WORK INSTRUCTIONS
Both the line below containing "What is it?" and the line containing "I intend on", along with every line between them, should be repeated exactly; no other line belongs in the answer.

*** DATASET CONTENT ***

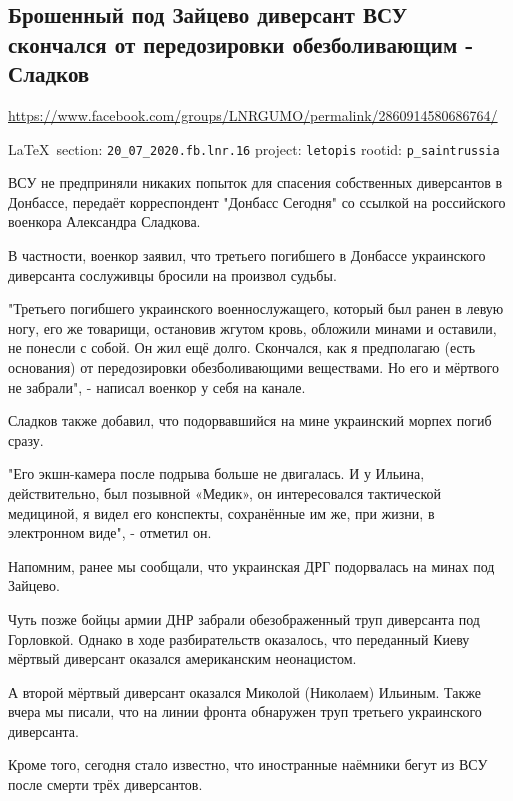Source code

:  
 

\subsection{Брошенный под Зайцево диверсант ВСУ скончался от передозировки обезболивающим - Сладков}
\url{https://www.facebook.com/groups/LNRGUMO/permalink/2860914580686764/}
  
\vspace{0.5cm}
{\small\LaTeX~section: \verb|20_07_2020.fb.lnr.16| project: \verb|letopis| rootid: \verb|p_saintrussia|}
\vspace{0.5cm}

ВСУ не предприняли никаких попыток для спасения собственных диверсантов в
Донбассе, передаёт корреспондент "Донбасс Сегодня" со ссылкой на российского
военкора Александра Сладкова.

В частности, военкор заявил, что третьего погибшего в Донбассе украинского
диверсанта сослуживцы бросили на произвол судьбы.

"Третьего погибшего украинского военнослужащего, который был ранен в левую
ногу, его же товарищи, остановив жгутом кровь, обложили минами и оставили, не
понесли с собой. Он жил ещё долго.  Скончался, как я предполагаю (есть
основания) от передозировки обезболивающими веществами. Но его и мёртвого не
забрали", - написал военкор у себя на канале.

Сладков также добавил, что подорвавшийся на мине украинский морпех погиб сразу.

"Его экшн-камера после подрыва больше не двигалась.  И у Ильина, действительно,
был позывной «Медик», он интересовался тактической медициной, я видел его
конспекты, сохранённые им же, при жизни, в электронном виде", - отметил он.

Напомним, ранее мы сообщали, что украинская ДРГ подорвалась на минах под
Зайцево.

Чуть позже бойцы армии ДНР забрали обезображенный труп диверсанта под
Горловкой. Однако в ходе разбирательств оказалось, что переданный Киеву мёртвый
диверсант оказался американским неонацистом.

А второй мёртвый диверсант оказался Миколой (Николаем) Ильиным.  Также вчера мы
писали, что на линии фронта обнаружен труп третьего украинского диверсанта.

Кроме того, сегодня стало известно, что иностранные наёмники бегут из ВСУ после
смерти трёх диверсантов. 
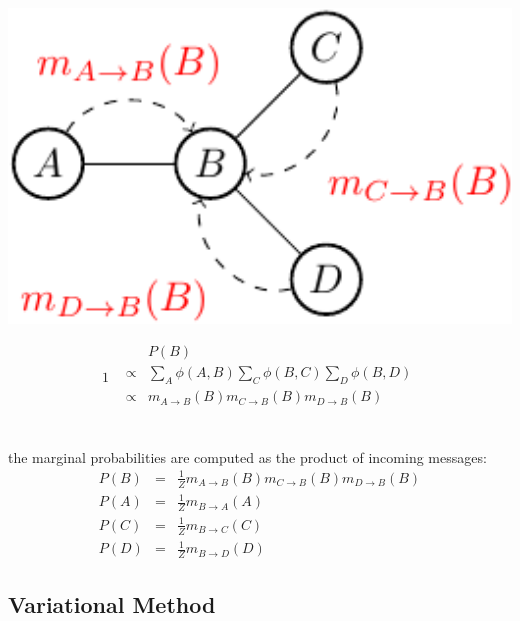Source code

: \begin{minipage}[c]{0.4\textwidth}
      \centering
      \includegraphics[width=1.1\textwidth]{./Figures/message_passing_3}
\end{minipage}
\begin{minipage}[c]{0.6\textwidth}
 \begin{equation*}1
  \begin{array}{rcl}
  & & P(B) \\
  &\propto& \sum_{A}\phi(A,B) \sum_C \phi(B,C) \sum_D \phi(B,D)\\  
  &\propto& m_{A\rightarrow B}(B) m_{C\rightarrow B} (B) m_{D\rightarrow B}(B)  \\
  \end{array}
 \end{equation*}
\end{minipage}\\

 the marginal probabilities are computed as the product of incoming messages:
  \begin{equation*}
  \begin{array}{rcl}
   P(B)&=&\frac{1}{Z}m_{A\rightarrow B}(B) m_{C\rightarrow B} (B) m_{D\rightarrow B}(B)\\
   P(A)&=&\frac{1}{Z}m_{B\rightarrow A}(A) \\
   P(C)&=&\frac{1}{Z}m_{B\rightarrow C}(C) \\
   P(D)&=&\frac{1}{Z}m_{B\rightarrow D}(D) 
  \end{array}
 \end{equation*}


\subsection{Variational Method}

*** End of DATASET CONTENT ***
*** DATASET CONTENT ***

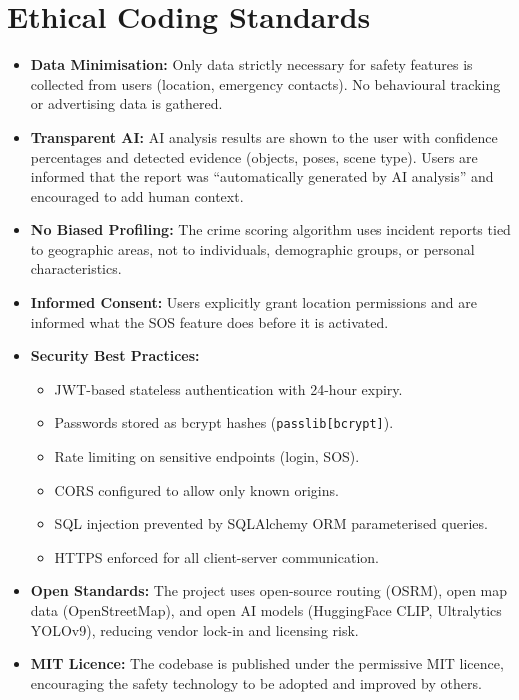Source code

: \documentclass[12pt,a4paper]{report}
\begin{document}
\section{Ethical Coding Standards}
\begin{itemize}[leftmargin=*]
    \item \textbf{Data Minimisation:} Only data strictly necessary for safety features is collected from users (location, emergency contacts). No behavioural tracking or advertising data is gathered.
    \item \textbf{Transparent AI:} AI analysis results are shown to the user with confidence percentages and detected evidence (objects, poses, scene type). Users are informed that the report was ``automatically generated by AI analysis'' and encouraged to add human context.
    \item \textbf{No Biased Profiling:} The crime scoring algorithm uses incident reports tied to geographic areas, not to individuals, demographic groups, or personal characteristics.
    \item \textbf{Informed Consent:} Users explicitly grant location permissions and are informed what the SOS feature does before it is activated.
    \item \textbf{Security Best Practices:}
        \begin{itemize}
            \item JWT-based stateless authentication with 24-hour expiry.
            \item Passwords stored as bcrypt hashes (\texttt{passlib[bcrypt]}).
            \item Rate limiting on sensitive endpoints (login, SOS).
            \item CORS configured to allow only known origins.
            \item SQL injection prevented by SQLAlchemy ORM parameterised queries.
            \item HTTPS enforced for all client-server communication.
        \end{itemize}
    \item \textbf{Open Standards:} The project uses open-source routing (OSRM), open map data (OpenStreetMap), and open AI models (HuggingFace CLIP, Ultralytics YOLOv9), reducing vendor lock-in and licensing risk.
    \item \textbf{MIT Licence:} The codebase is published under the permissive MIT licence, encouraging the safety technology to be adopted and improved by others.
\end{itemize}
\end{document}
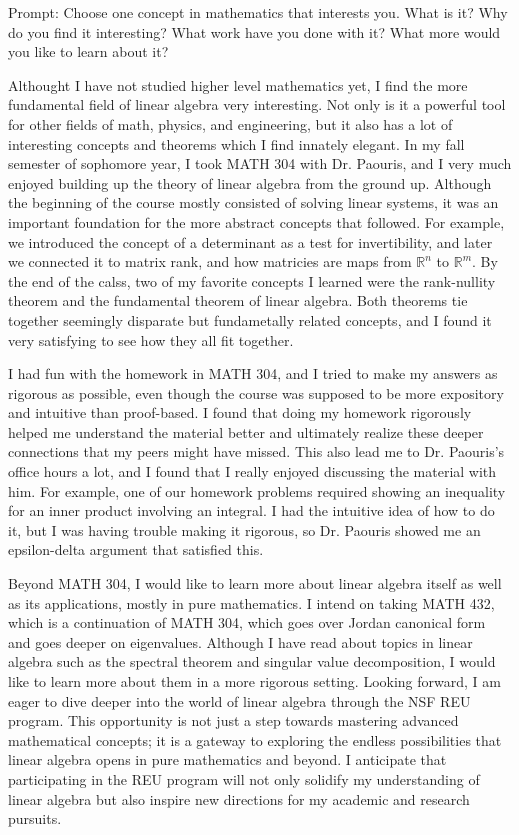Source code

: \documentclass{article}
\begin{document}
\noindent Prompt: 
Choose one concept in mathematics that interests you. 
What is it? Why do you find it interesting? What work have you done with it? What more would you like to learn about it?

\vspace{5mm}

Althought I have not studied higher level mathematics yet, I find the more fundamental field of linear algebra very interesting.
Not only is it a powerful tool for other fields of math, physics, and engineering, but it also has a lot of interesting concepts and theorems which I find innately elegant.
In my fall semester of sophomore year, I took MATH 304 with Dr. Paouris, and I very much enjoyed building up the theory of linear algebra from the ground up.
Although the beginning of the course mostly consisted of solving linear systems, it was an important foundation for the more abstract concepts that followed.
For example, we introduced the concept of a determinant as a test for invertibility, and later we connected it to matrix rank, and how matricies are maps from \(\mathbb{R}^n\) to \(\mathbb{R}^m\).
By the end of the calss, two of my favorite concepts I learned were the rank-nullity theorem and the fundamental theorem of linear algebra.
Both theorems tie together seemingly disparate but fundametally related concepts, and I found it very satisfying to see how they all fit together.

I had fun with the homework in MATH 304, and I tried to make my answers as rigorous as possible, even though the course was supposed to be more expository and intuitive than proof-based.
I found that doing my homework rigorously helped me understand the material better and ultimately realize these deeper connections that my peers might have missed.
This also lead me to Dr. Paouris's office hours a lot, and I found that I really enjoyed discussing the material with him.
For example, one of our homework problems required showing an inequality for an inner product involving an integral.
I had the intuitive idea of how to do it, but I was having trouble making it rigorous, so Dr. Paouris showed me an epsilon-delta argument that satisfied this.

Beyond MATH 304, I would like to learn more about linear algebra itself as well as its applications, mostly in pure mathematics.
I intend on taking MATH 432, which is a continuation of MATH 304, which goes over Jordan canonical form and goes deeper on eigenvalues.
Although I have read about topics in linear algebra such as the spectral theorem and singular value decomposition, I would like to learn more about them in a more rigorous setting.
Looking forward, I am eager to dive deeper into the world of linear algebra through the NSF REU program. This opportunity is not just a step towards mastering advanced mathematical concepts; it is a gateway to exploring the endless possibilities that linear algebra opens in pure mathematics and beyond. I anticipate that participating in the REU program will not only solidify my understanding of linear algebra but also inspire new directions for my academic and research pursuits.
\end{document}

*** End of DATASET CONTENT ***

YOUR SOLUTION
What is it? Why do you find it interesting? What work have you done with it? What more would you like to learn about it?

\vspace{5mm}

Althought I have not studied higher level mathematics yet, I find the more fundamental field of linear algebra very interesting.
Not only is it a powerful tool for other fields of math, physics, and engineering, but it also has a lot of interesting concepts and theorems which I find innately elegant.
In my fall semester of sophomore year, I took MATH 304 with Dr. Paouris, and I very much enjoyed building up the theory of linear algebra from the ground up.
Although the beginning of the course mostly consisted of solving linear systems, it was an important foundation for the more abstract concepts that followed.
For example, we introduced the concept of a determinant as a test for invertibility, and later we connected it to matrix rank, and how matricies are maps from \(\mathbb{R}^n\) to \(\mathbb{R}^m\).
By the end of the calss, two of my favorite concepts I learned were the rank-nullity theorem and the fundamental theorem of linear algebra.
Both theorems tie together seemingly disparate but fundametally related concepts, and I found it very satisfying to see how they all fit together.

I had fun with the homework in MATH 304, and I tried to make my answers as rigorous as possible, even though the course was supposed to be more expository and intuitive than proof-based.
I found that doing my homework rigorously helped me understand the material better and ultimately realize these deeper connections that my peers might have missed.
This also lead me to Dr. Paouris's office hours a lot, and I found that I really enjoyed discussing the material with him.
For example, one of our homework problems required showing an inequality for an inner product involving an integral.
I had the intuitive idea of how to do it, but I was having trouble making it rigorous, so Dr. Paouris showed me an epsilon-delta argument that satisfied this.

Beyond MATH 304, I would like to learn more about linear algebra itself as well as its applications, mostly in pure mathematics.
I intend on taking MATH 432, which is a continuation of MATH 304, which goes over Jordan canonical form and goes deeper on eigenvalues.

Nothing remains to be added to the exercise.